Start of Exercise inputs

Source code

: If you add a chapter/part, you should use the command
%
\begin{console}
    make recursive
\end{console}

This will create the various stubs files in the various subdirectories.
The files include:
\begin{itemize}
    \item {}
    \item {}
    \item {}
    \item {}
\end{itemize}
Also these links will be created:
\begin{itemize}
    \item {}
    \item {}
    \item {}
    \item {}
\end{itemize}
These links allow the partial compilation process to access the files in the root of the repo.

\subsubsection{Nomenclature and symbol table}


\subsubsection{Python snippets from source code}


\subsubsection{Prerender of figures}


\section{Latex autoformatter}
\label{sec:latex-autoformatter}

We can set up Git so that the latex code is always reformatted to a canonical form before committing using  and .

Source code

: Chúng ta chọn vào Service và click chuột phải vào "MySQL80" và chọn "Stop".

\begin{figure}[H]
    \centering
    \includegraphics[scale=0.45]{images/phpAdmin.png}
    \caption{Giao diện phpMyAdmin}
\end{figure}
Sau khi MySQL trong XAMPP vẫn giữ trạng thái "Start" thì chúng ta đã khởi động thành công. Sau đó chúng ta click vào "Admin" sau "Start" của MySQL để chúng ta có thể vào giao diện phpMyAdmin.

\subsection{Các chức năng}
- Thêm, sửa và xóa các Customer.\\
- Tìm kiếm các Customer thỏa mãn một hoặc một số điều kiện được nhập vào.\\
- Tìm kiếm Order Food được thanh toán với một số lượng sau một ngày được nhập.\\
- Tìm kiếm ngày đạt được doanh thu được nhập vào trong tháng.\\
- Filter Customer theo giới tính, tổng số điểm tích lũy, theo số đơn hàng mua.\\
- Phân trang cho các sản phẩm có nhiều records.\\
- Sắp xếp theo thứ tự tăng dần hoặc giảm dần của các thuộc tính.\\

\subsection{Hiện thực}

End of Exercise inputs
Start of Exercise inputs

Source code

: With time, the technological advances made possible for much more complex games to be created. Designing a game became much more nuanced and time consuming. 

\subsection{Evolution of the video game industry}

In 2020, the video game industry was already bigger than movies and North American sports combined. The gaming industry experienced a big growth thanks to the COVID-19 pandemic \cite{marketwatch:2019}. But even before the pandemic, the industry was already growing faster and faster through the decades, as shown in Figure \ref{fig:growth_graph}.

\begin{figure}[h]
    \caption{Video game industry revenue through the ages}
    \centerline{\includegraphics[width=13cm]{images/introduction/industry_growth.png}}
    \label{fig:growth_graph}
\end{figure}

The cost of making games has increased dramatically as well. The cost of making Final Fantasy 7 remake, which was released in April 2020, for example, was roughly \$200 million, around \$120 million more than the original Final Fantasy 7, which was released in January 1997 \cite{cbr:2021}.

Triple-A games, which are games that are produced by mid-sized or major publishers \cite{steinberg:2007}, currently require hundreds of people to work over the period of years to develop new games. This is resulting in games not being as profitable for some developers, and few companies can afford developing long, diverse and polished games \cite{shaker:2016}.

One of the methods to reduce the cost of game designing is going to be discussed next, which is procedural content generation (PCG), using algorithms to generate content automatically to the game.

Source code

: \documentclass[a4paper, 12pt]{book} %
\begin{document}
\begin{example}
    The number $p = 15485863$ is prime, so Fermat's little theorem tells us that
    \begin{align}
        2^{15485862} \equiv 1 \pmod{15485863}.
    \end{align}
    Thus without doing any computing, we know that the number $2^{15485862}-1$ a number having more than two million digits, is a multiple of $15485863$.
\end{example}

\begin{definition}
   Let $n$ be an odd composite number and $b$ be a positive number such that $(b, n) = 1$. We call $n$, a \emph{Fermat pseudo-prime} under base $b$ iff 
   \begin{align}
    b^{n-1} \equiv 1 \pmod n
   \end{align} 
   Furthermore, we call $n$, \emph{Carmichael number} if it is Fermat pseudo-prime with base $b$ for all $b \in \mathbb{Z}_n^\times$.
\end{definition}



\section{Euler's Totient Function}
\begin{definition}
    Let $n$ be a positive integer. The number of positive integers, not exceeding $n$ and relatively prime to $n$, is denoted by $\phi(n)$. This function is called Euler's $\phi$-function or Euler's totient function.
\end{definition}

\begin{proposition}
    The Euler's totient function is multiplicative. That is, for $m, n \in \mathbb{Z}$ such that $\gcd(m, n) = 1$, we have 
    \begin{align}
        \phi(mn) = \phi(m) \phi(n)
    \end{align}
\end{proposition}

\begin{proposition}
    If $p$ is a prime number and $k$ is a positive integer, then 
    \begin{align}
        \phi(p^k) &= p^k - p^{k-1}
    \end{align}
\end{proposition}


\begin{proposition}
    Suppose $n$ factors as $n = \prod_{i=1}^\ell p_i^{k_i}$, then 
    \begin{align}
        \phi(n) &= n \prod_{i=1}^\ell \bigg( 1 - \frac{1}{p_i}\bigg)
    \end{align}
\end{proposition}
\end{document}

End of Exercise inputs

_Exercise goal_
Search the data for the string "label" and copy out every line where it is found.

_The answer_
\label{sec:latex-autoformatter}
    \label{fig:growth_graph}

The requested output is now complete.